Conservation award for Doncaster's Wildlife Park
Yorkshire Wildlife Park has won an award for its work creating a polar bear reserve dedicated to their conservation.
The Gold Award was presented by the British and Irish Association of Zoos and Aquariums (BIAZA) for the park’s Project Polar initiative which created a unique 10-acre reserve which is home to four male polar bears.
The award recognises the park’s work in establishing the large, naturalistic polar bear reserve with dens, pools and rolling landscapes.
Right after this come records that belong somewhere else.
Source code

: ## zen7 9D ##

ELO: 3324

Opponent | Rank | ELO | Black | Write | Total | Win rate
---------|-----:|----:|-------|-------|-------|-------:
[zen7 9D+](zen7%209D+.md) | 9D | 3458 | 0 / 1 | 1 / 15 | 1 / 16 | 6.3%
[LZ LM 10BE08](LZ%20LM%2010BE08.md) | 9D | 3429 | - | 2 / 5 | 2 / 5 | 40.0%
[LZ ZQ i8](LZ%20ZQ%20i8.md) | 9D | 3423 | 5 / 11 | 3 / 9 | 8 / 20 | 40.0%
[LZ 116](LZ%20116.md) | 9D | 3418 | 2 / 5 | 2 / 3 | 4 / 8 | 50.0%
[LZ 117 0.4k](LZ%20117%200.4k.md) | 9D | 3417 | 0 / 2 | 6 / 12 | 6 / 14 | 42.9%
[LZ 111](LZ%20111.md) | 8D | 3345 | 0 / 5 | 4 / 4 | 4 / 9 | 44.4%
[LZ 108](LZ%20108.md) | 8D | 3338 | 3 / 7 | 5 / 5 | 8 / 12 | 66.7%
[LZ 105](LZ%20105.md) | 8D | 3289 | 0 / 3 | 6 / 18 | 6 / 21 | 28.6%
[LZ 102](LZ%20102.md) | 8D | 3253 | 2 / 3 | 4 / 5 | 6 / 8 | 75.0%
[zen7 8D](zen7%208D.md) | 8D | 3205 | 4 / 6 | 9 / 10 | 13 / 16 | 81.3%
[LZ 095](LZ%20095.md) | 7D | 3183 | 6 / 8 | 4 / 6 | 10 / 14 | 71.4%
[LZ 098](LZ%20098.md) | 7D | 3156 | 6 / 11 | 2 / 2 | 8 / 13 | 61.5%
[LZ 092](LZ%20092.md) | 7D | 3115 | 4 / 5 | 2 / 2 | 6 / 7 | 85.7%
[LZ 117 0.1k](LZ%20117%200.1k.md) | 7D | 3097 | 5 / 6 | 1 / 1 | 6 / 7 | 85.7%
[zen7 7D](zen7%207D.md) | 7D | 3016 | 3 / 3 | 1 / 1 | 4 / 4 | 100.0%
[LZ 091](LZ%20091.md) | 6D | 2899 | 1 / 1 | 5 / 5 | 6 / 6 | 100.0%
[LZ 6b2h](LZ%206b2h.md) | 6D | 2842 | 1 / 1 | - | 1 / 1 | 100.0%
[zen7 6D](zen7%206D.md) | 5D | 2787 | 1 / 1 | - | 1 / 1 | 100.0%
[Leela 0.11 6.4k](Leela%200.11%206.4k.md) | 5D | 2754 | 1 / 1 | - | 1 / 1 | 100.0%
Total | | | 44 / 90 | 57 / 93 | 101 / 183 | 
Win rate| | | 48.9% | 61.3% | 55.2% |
The park’s enclosure is home to Victor, Pixel, Nissan and Nobby.
“It is fantastic to receive the award for something we care passionately about and work hard at,” said Simon Marsh, animal collections manager at the park, based at Branton, near Doncaster.
“We wanted to show that polar bears in our care can be kept to a very high standard and address all their welfare and husbandry needs.”
Polar bears are classed as vulnerable on the International Union for Conservation of Nature Red List and the Polar Bear Specialist Group acknowledge the need for a healthy captive polar bear population.
The park works with international conservation agencies and academic institutions to study polar bears and increase their chances of survival as their natural Arctic habitats are reduced by global warming.
The £1.2 million Project Polar is home to Victor, Pixel, Nissan and Nobby.
The project was also praised for sourcing local materials and suppliers during construction and for effectively creating a landscape – with 900 mature Scots pines, silver birch, willow and heathers – that replicates the Arctic tundras. The reserves also provide shade and 8-metre deep lakes to keep cool while visitors can observe the bears from a raised walkway with panoramic views.
“Project Polar has been a success, not only for the polar bears in our care but for promoting good animal and polar bear welfare across zoos and BIAZA members,” added Mr Marsh.